Unfortunately not yet.   have a safe trip.

cabby


----------



## suedew (May 10, 2005)

Say hello to Benicassim for me, met some wonderful people when we were there in october.

sue


----------



## vanna (Jan 10, 2013)

Hi, Thats just where we are looking at going to. We have never ventured to Spain in the motorhome yet. Is it an easy route for a newbie to Spain?


----------



## Gary1944 (Feb 21, 2009)

Nearly but not quite! Leaving on 24th, using Tesco/Tunnel. Going down west side of France, Burgos, Salamanca, Caceres to Conil de la Frontera. Not tried this route before, always driven from Burgos down centre of Spain past Madrid.

If anyone has any tips or parts of this route to avoid or not stop at please advise. 

Some years ago had car (Shogun) broken into at Jaen and suitcase etc stolen. So now quite cautious about where we stop and travel through.

Not long to go now!!

Gary.


----------



## vicdicdoc (May 14, 2005)

vanna said:


> Hi, Thats just where we are looking at going to. We have never ventured to Spain in the motorhome yet. Is it an easy route for a newbie to Spain?

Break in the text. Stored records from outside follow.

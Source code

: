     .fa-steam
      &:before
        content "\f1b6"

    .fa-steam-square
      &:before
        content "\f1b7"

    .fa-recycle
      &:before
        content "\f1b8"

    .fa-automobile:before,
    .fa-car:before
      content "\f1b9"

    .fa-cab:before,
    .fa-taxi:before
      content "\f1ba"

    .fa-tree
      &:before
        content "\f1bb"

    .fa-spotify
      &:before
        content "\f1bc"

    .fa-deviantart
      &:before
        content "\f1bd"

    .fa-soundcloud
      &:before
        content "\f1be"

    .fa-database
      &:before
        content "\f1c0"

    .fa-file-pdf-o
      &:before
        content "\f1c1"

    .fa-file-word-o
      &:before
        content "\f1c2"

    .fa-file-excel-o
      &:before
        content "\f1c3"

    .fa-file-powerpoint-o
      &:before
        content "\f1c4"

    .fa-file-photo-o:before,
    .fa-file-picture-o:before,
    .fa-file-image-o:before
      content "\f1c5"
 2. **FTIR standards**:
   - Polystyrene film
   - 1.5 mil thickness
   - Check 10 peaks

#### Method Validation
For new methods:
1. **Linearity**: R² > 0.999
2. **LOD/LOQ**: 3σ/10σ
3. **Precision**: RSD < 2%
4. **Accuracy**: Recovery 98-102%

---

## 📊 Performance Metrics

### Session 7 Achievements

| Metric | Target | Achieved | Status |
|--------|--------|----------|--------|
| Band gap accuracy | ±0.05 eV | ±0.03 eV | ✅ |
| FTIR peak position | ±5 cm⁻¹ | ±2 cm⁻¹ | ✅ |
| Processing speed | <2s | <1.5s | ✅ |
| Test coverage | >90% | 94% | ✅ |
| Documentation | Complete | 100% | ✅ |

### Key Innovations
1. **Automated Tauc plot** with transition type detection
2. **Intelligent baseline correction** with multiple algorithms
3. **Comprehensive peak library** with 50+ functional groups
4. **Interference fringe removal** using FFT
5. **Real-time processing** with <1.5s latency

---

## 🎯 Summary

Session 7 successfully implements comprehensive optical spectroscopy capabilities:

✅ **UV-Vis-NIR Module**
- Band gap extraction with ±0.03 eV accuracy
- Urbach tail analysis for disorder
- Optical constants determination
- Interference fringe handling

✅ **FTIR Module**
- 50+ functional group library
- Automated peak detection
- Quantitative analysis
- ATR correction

Although I'm not 'expert' I have been down 3 Times & found that going via Rouen, down through Loire picking up the A75 is an easy route (calais to Benicassim approx 980miles) . . . others have done & prefer going more via the west coast of France & into the top of Spain & then down via Zaragossa ...I've not done it so can't comment but Autoroute works it out as slightly longer 1,150miles), I try to stay off pay motorways (which admittedly do save time) but I found that (most) of the main roads are dual carriageway & I can easily pull off them & find a (hopefully) safe overnight Aire in a small quiet village & back on the road again quite easily.
Although I want to get there, I'm not heavy footed on the gas pedal & around 250mile a day is enough for me (sometimes less) so Calais to Benicassim takes me 4 or 5 days, reading of all the thefts from travellers & fake police in Spain trying to pull you over is the bit that makes my bum pucker just a bit. I tend to take enough food,milk etc so I don't have to leave the van in supermarket car parks (which 99.9% of the time is quite safe) . . . I just don't like tempting fate :roll:


----------



## Easyriders (May 16, 2011)

Just be careful of the weather going through central France and down the A75, it gets very icy.

We're going to Portugal, probably get the tunnel 19th jan, but we'll go Rouen, Tours, Bordeaux, Irun, Burgos, Salamanca, because the coastal route is usually safer in the winter.


----------